Your instructions — Hand back each record exactly as you find it.

Supplied entries —
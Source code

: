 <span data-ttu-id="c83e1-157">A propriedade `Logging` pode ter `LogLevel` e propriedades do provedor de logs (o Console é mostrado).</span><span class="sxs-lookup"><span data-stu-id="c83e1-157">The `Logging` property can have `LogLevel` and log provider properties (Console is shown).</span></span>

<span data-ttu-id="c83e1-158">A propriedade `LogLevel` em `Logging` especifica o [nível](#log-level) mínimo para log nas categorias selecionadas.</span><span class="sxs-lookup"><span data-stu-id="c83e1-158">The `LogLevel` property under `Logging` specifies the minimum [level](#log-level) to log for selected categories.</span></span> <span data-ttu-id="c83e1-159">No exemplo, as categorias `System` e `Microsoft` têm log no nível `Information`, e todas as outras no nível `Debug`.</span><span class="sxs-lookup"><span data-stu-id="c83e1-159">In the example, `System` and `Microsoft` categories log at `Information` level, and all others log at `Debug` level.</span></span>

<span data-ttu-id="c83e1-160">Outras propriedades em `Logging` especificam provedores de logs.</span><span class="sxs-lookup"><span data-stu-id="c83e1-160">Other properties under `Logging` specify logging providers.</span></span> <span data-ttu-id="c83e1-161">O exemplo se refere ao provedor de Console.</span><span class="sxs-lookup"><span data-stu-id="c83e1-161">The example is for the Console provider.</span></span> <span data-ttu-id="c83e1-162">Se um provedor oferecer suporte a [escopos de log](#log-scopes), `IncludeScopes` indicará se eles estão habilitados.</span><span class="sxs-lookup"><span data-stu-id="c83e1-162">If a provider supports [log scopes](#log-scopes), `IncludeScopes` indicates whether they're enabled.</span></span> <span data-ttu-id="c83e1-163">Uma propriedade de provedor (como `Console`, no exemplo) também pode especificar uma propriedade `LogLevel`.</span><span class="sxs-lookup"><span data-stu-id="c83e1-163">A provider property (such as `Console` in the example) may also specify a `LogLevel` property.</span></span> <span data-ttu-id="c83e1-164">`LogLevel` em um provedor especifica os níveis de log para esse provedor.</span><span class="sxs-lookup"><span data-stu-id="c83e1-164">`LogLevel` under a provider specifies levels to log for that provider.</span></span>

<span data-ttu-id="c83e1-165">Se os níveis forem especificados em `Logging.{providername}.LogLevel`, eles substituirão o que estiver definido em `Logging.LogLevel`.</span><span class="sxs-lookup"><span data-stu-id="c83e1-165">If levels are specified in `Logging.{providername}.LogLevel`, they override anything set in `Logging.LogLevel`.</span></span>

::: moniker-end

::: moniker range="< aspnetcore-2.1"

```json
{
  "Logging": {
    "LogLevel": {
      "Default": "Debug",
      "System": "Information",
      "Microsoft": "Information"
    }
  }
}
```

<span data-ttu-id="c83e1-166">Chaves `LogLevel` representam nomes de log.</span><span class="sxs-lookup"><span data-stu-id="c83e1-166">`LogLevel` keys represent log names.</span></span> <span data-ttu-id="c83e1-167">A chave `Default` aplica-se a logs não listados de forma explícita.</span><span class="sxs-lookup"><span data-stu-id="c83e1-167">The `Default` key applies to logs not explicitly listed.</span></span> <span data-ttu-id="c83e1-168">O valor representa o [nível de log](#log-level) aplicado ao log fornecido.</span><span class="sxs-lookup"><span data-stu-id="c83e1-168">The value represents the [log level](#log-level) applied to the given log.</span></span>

Solution for this task —
Source code

: <span data-ttu-id="c83e1-157">A propriedade `Logging` pode ter `LogLevel` e propriedades do provedor de logs (o Console é mostrado).</span><span class="sxs-lookup"><span data-stu-id="c83e1-157">The `Logging` property can have `LogLevel` and log provider properties (Console is shown).</span></span>

<span data-ttu-id="c83e1-158">A propriedade `LogLevel` em `Logging` especifica o [nível](#log-level) mínimo para log nas categorias selecionadas.</span><span class="sxs-lookup"><span data-stu-id="c83e1-158">The `LogLevel` property under `Logging` specifies the minimum [level](#log-level) to log for selected categories.</span></span> <span data-ttu-id="c83e1-159">No exemplo, as categorias `System` e `Microsoft` têm log no nível `Information`, e todas as outras no nível `Debug`.</span><span class="sxs-lookup"><span data-stu-id="c83e1-159">In the example, `System` and `Microsoft` categories log at `Information` level, and all others log at `Debug` level.</span></span>

<span data-ttu-id="c83e1-160">Outras propriedades em `Logging` especificam provedores de logs.</span><span class="sxs-lookup"><span data-stu-id="c83e1-160">Other properties under `Logging` specify logging providers.</span></span> <span data-ttu-id="c83e1-161">O exemplo se refere ao provedor de Console.</span><span class="sxs-lookup"><span data-stu-id="c83e1-161">The example is for the Console provider.</span></span> <span data-ttu-id="c83e1-162">Se um provedor oferecer suporte a [escopos de log](#log-scopes), `IncludeScopes` indicará se eles estão habilitados.</span><span class="sxs-lookup"><span data-stu-id="c83e1-162">If a provider supports [log scopes](#log-scopes), `IncludeScopes` indicates whether they're enabled.</span></span> <span data-ttu-id="c83e1-163">Uma propriedade de provedor (como `Console`, no exemplo) também pode especificar uma propriedade `LogLevel`.</span><span class="sxs-lookup"><span data-stu-id="c83e1-163">A provider property (such as `Console` in the example) may also specify a `LogLevel` property.</span></span> <span data-ttu-id="c83e1-164">`LogLevel` em um provedor especifica os níveis de log para esse provedor.</span><span class="sxs-lookup"><span data-stu-id="c83e1-164">`LogLevel` under a provider specifies levels to log for that provider.</span></span>

<span data-ttu-id="c83e1-165">Se os níveis forem especificados em `Logging.{providername}.LogLevel`, eles substituirão o que estiver definido em `Logging.LogLevel`.</span><span class="sxs-lookup"><span data-stu-id="c83e1-165">If levels are specified in `Logging.{providername}.LogLevel`, they override anything set in `Logging.LogLevel`.</span></span>

::: moniker-end

::: moniker range="< aspnetcore-2.1"

```json
{
  "Logging": {
    "LogLevel": {
      "Default": "Debug",
      "System": "Information",
      "Microsoft": "Information"
    }
  }
}
```

<span data-ttu-id="c83e1-166">Chaves `LogLevel` representam nomes de log.</span><span class="sxs-lookup"><span data-stu-id="c83e1-166">`LogLevel` keys represent log names.</span></span> <span data-ttu-id="c83e1-167">A chave `Default` aplica-se a logs não listados de forma explícita.</span><span class="sxs-lookup"><span data-stu-id="c83e1-167">The `Default` key applies to logs not explicitly listed.</span></span> <span data-ttu-id="c83e1-168">O valor representa o [nível de log](#log-level) aplicado ao log fornecido.</span><span class="sxs-lookup"><span data-stu-id="c83e1-168">The value represents the [log level](#log-level) applied to the given log.</span></span>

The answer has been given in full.